JOHANNESBURG (Reuters) – African ambassadors in China have written to the country’s foreign minister over what they call discrimination against Africans as the country seeks to prevent a resurgence of the coronavirus.
Several African countries have separately also demanded that China address their concerns that Africans, in particular in the southern city of Guangzhou, are being mistreated and harassed.
Having brought under control the original outbreak centred on the city of Wuhan, China is now concerned about imported cases and is stepping up scrutiny of foreigners coming into the country and tightening border controls. It has denied any discrimination.
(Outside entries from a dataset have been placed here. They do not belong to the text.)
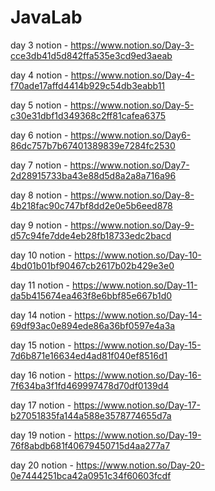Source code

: # JavaLab
day 3 notion - https://www.notion.so/Day-3-cce3db41d5d842ffa535e3cd9ed3aeab

day 4 notion - https://www.notion.so/Day-4-f70ade17affd4414b929c54db3eabb11

day 5 notion - https://www.notion.so/Day-5-c30e31dbf1d349368c2ff81cafea6375

day 6 notion - https://www.notion.so/Day6-86dc757b7b67401389839e7284fc2530

day 7 notion - https://www.notion.so/Day7-2d28915733ba43e88d5d8a2a8a716a96

day 8 notion - https://www.notion.so/Day-8-4b218fac90c747bf8dd2e0e5b6eed878

day 9 notion - https://www.notion.so/Day-9-d57c94fe7dde4eb28fb18733edc2bacd

day 10 notion - https://www.notion.so/Day-10-4bd01b01bf90467cb2617b02b429e3e0

day 11 notion - https://www.notion.so/Day-11-da5b415674ea463f8e6bbf85e667b1d0

day 14 notion - https://www.notion.so/Day-14-69df93ac0e894ede86a36bf0597e4a3a

day 15 notion - https://www.notion.so/Day-15-7d6b871e16634ed4ad81f040ef8516d1

day 16 notion - https://www.notion.so/Day-16-7f634ba3f1fd469997478d70df0139d4

day 17 notion - https://www.notion.so/Day-17-b27051835fa144a588e3578774655d7a

day 19 notion - https://www.notion.so/Day-19-76f8abdb681f40679450715d4aa277a7

day 20 notion - https://www.notion.so/Day-20-0e7444251bca42a0951c34f60603fcdf
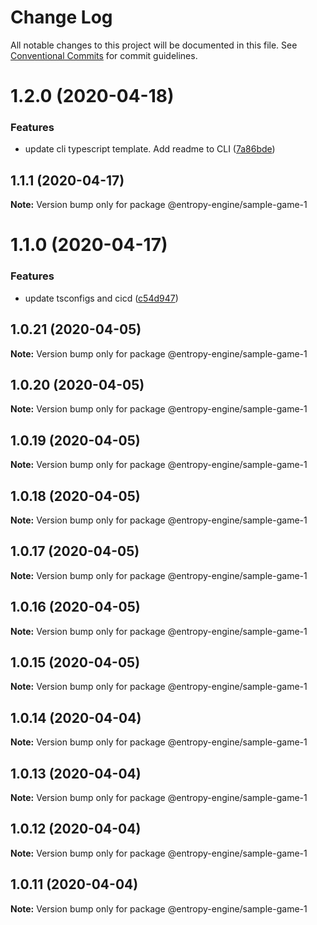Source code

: # Change Log

All notable changes to this project will be documented in this file.
See [Conventional Commits](https://conventionalcommits.org) for commit guidelines.

# 1.2.0 (2020-04-18)


### Features

* update cli typescript template. Add readme to CLI ([7a86bde](https://github.com/rob893/Entropy-Game-Engine/commit/7a86bdeea3405bb4659aa1e8cef73909f9072111))





## 1.1.1 (2020-04-17)

**Note:** Version bump only for package @entropy-engine/sample-game-1





# 1.1.0 (2020-04-17)


### Features

* update tsconfigs and cicd ([c54d947](https://github.com/rob893/Entropy-Game-Engine/commit/c54d9477dfda9480edc80cdd589059c0987642d1))





## 1.0.21 (2020-04-05)

**Note:** Version bump only for package @entropy-engine/sample-game-1





## 1.0.20 (2020-04-05)

**Note:** Version bump only for package @entropy-engine/sample-game-1





## 1.0.19 (2020-04-05)

**Note:** Version bump only for package @entropy-engine/sample-game-1





## 1.0.18 (2020-04-05)

**Note:** Version bump only for package @entropy-engine/sample-game-1





## 1.0.17 (2020-04-05)

**Note:** Version bump only for package @entropy-engine/sample-game-1





## 1.0.16 (2020-04-05)

**Note:** Version bump only for package @entropy-engine/sample-game-1





## 1.0.15 (2020-04-05)

**Note:** Version bump only for package @entropy-engine/sample-game-1





## 1.0.14 (2020-04-04)

**Note:** Version bump only for package @entropy-engine/sample-game-1





## 1.0.13 (2020-04-04)

**Note:** Version bump only for package @entropy-engine/sample-game-1





## 1.0.12 (2020-04-04)

**Note:** Version bump only for package @entropy-engine/sample-game-1





## 1.0.11 (2020-04-04)

**Note:** Version bump only for package @entropy-engine/sample-game-1
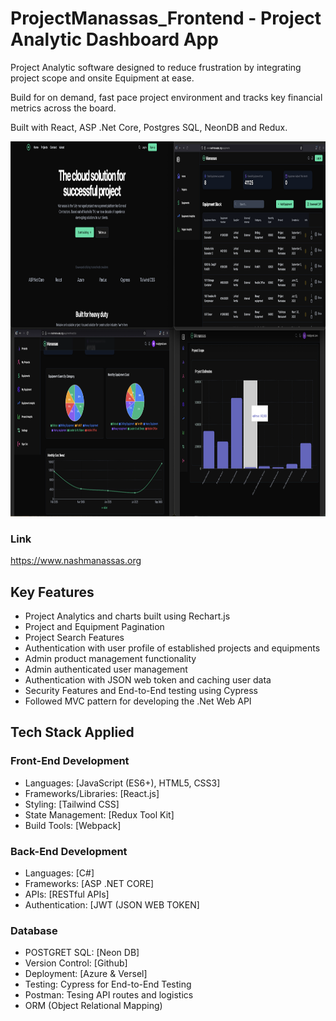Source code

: # ProjectManassas_Frontend - Project Analytic Dashboard App

Project Analytic software designed to reduce frustration by integrating project scope and onsite Equipment at ease.

Build for on demand, fast pace project environment and tracks key financial metrics across the board.

Built with React, ASP .Net Core, Postgres SQL, NeonDB and Redux.


<a ><img src="https://github.com/mitsumoristudio/ProjectManassas_FrontEnd/blob/main/Screenshot.png" width= "1080" height = "600" /></a>

### Link
https://www.nashmanassas.org

## Key Features
- Project Analytics and charts built using Rechart.js
- Project and Equipment Pagination
- Project Search Features
- Authentication with user profile of established projects and equipments
- Admin product management functionality
- Admin authenticated user management
- Authentication with JSON web token and caching user data
- Security Features and End-to-End testing using Cypress
- Followed MVC pattern for developing the .Net Web API

## Tech Stack Applied

 ### Front-End Development
* Languages: [JavaScript (ES6+), HTML5, CSS3]
* Frameworks/Libraries: [React.js]
* Styling: [Tailwind CSS]
* State Management: [Redux Tool Kit]
* Build Tools: [Webpack]

 ### Back-End Development
* Languages: [C#]
* Frameworks: [ASP .NET CORE]
* APIs: [RESTful APIs]
* Authentication: [JWT (JSON WEB TOKEN]

 ### Database
* POSTGRET SQL: [Neon DB]
* Version Control: [Github]
* Deployment: [Azure & Versel]
* Testing: Cypress for End-to-End Testing
* Postman: Tesing API routes and logistics
* ORM (Object Relational Mapping)


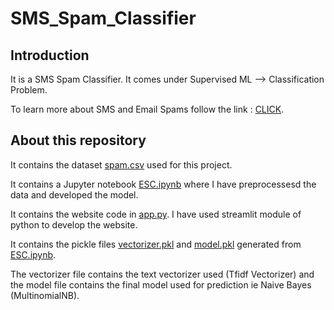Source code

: # SMS_Spam_Classifier
## Introduction
It is a SMS Spam Classifier. It comes under Supervised ML --> Classification Problem.

To learn more about SMS and Email Spams follow the link : [CLICK](https://towardsdatascience.com/spam-detection-in-sms-messages-3322e03300f5).

## About this repository
It contains the dataset [spam.csv](https://github.com/Deepanshuharsh2209/SMS_Spam_Classifier/blob/main/spam.csv) used for this project.

It contains a Jupyter notebook [ESC.ipynb](https://github.com/Deepanshuharsh2209/SMS_Spam_Classifier/blob/main/ESC.ipynb) where I have preprocessesd the data and developed the model.

It contains the website code in [app.py](https://github.com/Deepanshuharsh2209/SMS_Spam_Classifier/blob/main/app.py). I have used streamlit module of python to develop the website.

It contains the pickle files [vectorizer.pkl](https://github.com/Deepanshuharsh2209/SMS_Spam_Classifier/blob/main/vectorizer.pkl) and [model.pkl](https://github.com/Deepanshuharsh2209/SMS_Spam_Classifier/blob/main/model.pkl) generated from [ESC.ipynb](https://github.com/Deepanshuharsh2209/SMS_Spam_Classifier/blob/main/ESC.ipynb).

The vectorizer file contains the text vectorizer used (Tfidf Vectorizer) and the model file contains the final model used for prediction ie Naive Bayes (MultinomialNB).




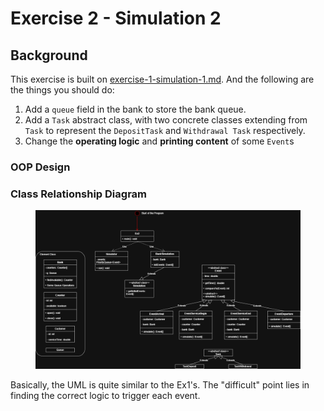 # Exercise 2 - Simulation 2

## Background

This exercise is built on [exercise-1-simulation-1.md](exercise-1-simulation-1.md "mention"). And the following are the things you should do:

1. Add a `queue` field in the bank to store the bank queue.
2. Add a `Task` abstract class, with two concrete classes extending from `Task` to represent the `DepositTask` and `Withdrawal Task` respectively.
3. Change the **operating logic** and **printing content** of some `Event`s

### OOP Design

### Class Relationship Diagram

<figure><img src="../../.gitbook/assets/ex2-uml.png" alt=""><figcaption></figcaption></figure>

Basically, the UML is quite similar to the Ex1's. The "difficult" point lies in finding the correct logic to trigger each event.
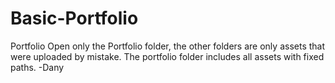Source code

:# Basic-Portfolio
Portfolio
Open only the Portfolio folder, the other folders are only assets that were uploaded by mistake. The portfolio folder includes all assets with fixed paths.
-Dany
In recent days Africans in Guangzhou have reported being ejected from their apartments by their landlords, being tested for coronavirus several times without being given results and being shunned and discriminated against in public. Such complaints have been made in local media, and on social media.
The ambassadors’ note said such “stigmatisation and discrimination” created the false impression that the virus was being spread by Africans.
“The Group of African Ambassadors in Beijing immediately demands the cessation of forceful testing, quarantine and other inhuman treatments meted out to Africans,” it said.
The note was sent to China’s top diplomat, Wang Yi, copying the chair of the African Union, South African President Cyril Ramaphosa and all African foreign ministers.
The Chinese foreign ministry’s International Press Centre did not immediately respond to a request for comment on the note, sent outside of business hours.
The Chinese embassy in South Africa also did not respond.
Foreign affairs official Liu Baochun told a news conference on Sunday that Guangzhou is enforcing anti-virus measures on anyone who enters the city from across the national border, regardless of nationality, race or gender.
The Chinese embassy in Zimbabwe on Saturday dismissed the accusation that Africans were being deliberately targeted.
“It is harmful to sensationalize isolated incidents,” it said in a tweeted statement. “China treats all individuals in the country, Chinese and foreign alike, as equals.”
The ambassadors’ note highlighted a number of reported incidents, including that Africans were being ejected from hotels in the middle of the night, the seizure of passports, and threats of visa revocation, arrest or deportation.
On Saturday, Ghana’s foreign minister of affairs Shirley Ayorkor Botchwey said she had summoned the Chinese ambassador to express her disappointment and demand action.
Kenya’s foreign ministry has also “officially expressed concern”, adding the government is working with Chinese authorities to address the matter.
On Friday, Nigerian legislator Akinola Alabi tweeted a video of a meeting between the leader of Nigeria’s lower house of parliament, Femi Gbajabiamila, and Chinese Ambassador Zhou Pingjian. In it, Gbajabiamila demanded an explanation from the diplomat after showing Zhou a video of a Nigerian complaining about mistreatment in China.
The ambassador said in response to the questions from the house leader that he took the complaints “very seriously” and promised to convey them to the authorities back home.